Signor capo di stato della Città del Vaticano,

Il 6 settembre Lei sarà nella nostra bella città, in occasione della festa di Santa Rosa.

Come sempre da laico, nonviolento, gandhiano le auguro un piacevole soggiorno. Una piacevole festa.

Ma mettendomi da una parte e lasciandole il passo per un passaggio che Le auguro trionfale, non posso fare a meno di “indossare” la tuta a sandwich. Quella con i due cartelloni, uno avanti e l’altro dietro, che noi Radicali abbiamo addosso quando facciamo politica.

Perché fare questo? Vede, io in questi cartelloni ci scriverei; No Vatican No Taleban.

Mi reputerà un terrorista? Un sovversivo? Un anticlericale?

Si, magari lo posso essere; perché, se laico vuol dire essere un sovversivo, allora io lo sono.

Se essere a favore della preservazione della vita, contro ogni malattia, vuol dire essere un terrorista, allora sì, io lo sono.

E ancora, se essere per l’abolizione di qualsiasi concordato e per il pieno riconoscimento delle famiglie omoaffettive, vuol dire dover subire l’etichetta di anticlericale, allora, questa etichetta, me la prenderò.

Signor pontefice, Lei vuole “assolutamente” proibire, vietare, negare, precludere: ma ciò significa avviare sulla talebana “retta via” i viterbesi, gli italiani, l’umanità.

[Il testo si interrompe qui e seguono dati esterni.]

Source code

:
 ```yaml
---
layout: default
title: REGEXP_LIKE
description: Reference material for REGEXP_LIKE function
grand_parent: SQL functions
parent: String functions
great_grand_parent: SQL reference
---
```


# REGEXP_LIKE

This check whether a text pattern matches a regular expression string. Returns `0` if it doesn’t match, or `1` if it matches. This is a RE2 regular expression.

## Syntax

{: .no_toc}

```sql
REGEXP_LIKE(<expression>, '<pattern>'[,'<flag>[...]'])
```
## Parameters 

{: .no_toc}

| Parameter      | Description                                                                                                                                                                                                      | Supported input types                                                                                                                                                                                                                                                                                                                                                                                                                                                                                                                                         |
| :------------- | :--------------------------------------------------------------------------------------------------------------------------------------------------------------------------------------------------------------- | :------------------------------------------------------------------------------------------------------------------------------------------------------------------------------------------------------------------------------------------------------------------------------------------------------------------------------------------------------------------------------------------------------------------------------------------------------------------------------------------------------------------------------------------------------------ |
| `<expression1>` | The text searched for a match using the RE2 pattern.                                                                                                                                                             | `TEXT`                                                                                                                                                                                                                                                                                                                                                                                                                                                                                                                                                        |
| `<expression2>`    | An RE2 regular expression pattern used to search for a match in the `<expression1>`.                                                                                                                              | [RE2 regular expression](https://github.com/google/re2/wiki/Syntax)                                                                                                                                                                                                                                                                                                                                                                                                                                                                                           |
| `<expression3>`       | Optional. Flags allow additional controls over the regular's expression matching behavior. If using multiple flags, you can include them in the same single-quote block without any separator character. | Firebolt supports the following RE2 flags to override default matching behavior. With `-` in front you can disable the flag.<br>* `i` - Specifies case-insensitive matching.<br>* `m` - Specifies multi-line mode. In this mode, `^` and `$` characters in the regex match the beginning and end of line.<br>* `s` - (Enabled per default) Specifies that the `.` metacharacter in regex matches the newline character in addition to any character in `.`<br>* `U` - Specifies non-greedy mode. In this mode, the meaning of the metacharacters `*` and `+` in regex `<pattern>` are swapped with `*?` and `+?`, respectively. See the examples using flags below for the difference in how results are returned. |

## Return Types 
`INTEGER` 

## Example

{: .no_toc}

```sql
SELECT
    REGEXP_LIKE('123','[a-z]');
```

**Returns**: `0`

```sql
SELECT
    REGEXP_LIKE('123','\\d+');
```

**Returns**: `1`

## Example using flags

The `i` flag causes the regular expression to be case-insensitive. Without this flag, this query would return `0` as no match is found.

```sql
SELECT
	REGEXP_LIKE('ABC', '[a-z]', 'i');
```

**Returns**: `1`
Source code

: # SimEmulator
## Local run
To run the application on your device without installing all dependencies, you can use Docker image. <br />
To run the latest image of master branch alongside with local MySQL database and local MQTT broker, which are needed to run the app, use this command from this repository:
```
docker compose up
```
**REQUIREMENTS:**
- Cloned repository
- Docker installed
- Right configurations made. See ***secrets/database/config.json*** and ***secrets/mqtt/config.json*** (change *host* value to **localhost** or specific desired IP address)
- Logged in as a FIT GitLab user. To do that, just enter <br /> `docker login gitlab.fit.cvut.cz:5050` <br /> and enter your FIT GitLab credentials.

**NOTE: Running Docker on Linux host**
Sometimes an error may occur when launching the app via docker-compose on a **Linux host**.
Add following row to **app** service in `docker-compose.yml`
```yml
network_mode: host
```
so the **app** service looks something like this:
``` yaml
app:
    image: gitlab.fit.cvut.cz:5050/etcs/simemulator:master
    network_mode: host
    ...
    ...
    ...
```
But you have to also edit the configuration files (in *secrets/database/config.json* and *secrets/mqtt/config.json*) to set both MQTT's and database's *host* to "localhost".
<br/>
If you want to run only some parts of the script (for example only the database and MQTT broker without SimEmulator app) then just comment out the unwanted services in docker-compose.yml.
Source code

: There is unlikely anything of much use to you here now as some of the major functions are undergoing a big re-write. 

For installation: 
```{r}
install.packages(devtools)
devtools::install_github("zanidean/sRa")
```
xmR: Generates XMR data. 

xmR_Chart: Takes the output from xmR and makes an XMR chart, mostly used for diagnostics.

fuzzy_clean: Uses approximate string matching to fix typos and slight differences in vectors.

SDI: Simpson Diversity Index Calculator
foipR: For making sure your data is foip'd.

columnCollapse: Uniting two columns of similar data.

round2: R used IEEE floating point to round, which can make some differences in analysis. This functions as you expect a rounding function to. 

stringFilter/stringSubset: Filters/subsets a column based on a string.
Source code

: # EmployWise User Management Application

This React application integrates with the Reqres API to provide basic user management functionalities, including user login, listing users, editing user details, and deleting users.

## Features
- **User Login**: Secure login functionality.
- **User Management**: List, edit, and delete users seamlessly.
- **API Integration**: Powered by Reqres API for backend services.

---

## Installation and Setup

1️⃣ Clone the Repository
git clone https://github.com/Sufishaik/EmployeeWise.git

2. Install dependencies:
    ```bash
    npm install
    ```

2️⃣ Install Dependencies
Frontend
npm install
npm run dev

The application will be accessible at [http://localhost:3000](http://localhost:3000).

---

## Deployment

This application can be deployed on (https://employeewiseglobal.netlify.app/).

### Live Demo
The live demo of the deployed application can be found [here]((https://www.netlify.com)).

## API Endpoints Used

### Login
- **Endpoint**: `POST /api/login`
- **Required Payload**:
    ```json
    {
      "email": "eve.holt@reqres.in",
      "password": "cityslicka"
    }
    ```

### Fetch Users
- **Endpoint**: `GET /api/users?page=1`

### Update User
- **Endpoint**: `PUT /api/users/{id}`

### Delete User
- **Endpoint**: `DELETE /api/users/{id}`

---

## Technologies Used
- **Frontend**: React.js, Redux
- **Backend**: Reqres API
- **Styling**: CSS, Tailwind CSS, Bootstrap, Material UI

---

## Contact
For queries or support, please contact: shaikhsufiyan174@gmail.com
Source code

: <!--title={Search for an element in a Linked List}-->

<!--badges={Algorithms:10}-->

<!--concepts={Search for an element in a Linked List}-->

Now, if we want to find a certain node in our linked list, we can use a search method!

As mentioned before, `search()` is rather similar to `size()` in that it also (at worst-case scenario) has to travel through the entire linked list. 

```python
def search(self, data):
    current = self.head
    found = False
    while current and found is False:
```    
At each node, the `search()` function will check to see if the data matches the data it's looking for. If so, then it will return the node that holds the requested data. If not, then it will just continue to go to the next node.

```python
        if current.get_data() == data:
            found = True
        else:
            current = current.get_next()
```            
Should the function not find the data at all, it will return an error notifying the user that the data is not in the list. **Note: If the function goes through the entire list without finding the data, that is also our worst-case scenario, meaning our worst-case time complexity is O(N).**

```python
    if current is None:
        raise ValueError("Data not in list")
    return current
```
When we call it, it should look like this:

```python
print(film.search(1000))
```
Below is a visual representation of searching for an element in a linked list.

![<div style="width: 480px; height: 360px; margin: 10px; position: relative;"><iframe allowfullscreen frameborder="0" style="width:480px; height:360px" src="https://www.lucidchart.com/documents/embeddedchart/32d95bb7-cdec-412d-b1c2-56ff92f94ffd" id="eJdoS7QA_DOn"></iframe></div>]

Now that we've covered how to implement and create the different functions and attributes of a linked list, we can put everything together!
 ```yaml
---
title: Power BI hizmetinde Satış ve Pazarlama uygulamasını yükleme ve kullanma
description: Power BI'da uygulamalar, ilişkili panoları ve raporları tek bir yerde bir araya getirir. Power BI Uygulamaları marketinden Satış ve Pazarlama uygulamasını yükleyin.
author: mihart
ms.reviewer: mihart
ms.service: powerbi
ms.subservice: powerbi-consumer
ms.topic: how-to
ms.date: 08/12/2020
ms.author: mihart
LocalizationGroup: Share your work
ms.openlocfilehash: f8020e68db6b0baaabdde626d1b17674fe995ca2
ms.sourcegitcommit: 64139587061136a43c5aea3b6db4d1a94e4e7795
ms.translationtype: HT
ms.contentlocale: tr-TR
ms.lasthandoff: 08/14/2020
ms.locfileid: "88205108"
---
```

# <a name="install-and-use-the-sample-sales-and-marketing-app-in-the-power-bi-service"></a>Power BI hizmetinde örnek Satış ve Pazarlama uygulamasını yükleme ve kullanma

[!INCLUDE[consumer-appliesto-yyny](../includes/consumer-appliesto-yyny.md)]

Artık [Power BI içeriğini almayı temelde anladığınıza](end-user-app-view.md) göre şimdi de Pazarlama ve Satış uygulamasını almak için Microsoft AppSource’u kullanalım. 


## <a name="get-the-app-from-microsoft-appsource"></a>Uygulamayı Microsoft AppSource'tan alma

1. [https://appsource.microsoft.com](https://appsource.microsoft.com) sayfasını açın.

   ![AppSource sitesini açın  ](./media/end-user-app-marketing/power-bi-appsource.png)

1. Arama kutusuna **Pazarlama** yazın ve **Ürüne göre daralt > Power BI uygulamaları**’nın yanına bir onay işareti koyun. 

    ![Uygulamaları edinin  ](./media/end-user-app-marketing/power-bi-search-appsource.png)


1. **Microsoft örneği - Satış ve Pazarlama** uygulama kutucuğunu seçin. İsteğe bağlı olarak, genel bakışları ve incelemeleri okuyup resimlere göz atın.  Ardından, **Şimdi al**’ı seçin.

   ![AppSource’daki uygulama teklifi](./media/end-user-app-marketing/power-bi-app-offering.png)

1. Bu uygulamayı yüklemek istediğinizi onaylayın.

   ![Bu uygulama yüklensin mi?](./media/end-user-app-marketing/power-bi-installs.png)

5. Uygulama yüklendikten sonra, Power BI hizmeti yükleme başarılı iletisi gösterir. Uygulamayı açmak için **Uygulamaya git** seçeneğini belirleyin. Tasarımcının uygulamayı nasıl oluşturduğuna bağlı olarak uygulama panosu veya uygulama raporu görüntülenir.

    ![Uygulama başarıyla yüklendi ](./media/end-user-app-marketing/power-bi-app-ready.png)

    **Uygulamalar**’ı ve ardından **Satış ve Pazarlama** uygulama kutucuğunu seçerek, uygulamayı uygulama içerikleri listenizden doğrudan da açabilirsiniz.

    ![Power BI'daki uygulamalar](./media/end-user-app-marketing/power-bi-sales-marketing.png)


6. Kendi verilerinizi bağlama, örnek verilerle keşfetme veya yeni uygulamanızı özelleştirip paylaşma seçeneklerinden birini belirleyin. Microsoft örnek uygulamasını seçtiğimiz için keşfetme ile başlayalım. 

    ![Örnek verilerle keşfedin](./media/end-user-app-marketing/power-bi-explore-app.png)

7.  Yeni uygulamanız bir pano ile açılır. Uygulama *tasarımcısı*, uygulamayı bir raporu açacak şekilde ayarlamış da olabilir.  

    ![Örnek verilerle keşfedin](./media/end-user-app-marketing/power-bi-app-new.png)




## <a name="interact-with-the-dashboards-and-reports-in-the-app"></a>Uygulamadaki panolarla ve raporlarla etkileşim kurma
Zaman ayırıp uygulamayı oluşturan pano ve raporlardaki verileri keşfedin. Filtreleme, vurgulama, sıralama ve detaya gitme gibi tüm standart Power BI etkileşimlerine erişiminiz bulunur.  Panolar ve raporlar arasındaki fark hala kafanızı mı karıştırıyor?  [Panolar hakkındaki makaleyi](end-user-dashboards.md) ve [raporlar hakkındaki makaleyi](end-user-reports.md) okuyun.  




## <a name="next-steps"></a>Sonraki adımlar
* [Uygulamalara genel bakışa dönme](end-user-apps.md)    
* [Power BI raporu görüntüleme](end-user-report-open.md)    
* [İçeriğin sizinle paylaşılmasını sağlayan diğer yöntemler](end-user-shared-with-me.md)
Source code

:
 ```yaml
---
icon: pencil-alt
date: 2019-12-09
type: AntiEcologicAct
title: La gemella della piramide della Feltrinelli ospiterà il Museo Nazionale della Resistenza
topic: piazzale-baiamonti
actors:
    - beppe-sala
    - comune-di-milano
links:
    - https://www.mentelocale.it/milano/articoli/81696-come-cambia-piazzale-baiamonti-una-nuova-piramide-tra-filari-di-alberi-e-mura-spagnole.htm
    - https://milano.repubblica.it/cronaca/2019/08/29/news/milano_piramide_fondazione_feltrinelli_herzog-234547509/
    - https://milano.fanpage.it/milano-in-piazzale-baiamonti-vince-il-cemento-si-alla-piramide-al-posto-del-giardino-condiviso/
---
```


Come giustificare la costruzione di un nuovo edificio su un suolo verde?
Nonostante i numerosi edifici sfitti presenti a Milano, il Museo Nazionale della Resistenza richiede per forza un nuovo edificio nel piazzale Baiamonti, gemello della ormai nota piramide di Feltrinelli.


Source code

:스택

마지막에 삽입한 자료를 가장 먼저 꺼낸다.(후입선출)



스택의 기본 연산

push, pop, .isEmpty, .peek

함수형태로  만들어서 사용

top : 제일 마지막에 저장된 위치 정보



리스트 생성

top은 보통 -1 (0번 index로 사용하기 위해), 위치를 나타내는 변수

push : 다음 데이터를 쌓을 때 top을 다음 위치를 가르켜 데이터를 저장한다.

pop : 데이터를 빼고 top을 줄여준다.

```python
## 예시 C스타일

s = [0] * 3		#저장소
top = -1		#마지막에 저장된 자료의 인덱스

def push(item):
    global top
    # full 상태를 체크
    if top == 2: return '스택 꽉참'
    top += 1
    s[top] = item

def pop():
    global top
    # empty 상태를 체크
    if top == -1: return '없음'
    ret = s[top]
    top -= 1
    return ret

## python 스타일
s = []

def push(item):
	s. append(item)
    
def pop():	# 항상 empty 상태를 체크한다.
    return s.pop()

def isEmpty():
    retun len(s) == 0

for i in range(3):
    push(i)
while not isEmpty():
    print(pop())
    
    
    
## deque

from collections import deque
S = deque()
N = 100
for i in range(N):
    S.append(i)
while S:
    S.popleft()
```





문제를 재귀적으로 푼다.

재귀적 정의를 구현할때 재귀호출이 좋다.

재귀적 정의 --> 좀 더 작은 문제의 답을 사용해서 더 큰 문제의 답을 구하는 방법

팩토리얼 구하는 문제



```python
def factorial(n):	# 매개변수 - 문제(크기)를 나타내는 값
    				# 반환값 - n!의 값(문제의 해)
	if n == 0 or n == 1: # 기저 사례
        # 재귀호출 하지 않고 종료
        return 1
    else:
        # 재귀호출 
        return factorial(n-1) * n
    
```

Noi, invece, che siamo cristiani, buddisti, musulmani, ebrei, atei, senza ori né tesori, senza potere né poteri, vorremmo un umanesimo laico, un nuovo rinascimento. Che in tema d’amore, di sesso, di vita non condanni né proibisca. Ma che auspichi una naturalezza, quella sì davvero naturale, nei rapporti umani e nella società.

È per questo che spero, desidero, auspico che Viterbo si trasformi da “Città dei Papi” in “Città dei Laici”.